_Problem details:_ The entries below hold a line with "Prediction Web App" and a line with "The AES consist". Return those lines and all that lie between them, exactly and only.

--- Given records Enclosed Below ---

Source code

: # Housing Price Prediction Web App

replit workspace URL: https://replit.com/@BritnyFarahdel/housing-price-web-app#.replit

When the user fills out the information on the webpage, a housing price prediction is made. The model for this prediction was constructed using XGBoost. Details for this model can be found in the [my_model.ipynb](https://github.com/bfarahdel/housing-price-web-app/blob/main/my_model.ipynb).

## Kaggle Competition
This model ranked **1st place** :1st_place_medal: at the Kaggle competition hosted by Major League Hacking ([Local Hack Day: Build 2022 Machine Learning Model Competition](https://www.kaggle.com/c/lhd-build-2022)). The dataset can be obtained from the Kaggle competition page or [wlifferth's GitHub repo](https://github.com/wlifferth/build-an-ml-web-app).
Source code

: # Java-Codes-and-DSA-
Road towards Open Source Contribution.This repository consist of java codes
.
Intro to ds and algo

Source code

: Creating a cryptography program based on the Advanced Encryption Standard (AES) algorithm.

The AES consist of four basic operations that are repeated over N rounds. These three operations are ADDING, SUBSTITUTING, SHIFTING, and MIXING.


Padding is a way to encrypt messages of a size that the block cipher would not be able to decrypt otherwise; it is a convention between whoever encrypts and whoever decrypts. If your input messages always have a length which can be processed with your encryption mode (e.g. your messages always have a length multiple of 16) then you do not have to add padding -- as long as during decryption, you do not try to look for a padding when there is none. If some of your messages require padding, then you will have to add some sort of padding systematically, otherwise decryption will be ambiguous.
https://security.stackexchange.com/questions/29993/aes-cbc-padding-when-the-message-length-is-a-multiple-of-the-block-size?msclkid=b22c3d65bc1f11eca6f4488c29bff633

--- End of Enclosed Given records ---

_Finished task:_
: # Housing Price Prediction Web App

replit workspace URL: https://replit.com/@BritnyFarahdel/housing-price-web-app#.replit

When the user fills out the information on the webpage, a housing price prediction is made. The model for this prediction was constructed using XGBoost. Details for this model can be found in the [my_model.ipynb](https://github.com/bfarahdel/housing-price-web-app/blob/main/my_model.ipynb).

## Kaggle Competition
This model ranked **1st place** :1st_place_medal: at the Kaggle competition hosted by Major League Hacking ([Local Hack Day: Build 2022 Machine Learning Model Competition](https://www.kaggle.com/c/lhd-build-2022)). The dataset can be obtained from the Kaggle competition page or [wlifferth's GitHub repo](https://github.com/wlifferth/build-an-ml-web-app).
Source code

: # Java-Codes-and-DSA-
Road towards Open Source Contribution.This repository consist of java codes
.
Intro to ds and algo

Source code

: Creating a cryptography program based on the Advanced Encryption Standard (AES) algorithm.

The AES consist of four basic operations that are repeated over N rounds. These three operations are ADDING, SUBSTITUTING, SHIFTING, and MIXING.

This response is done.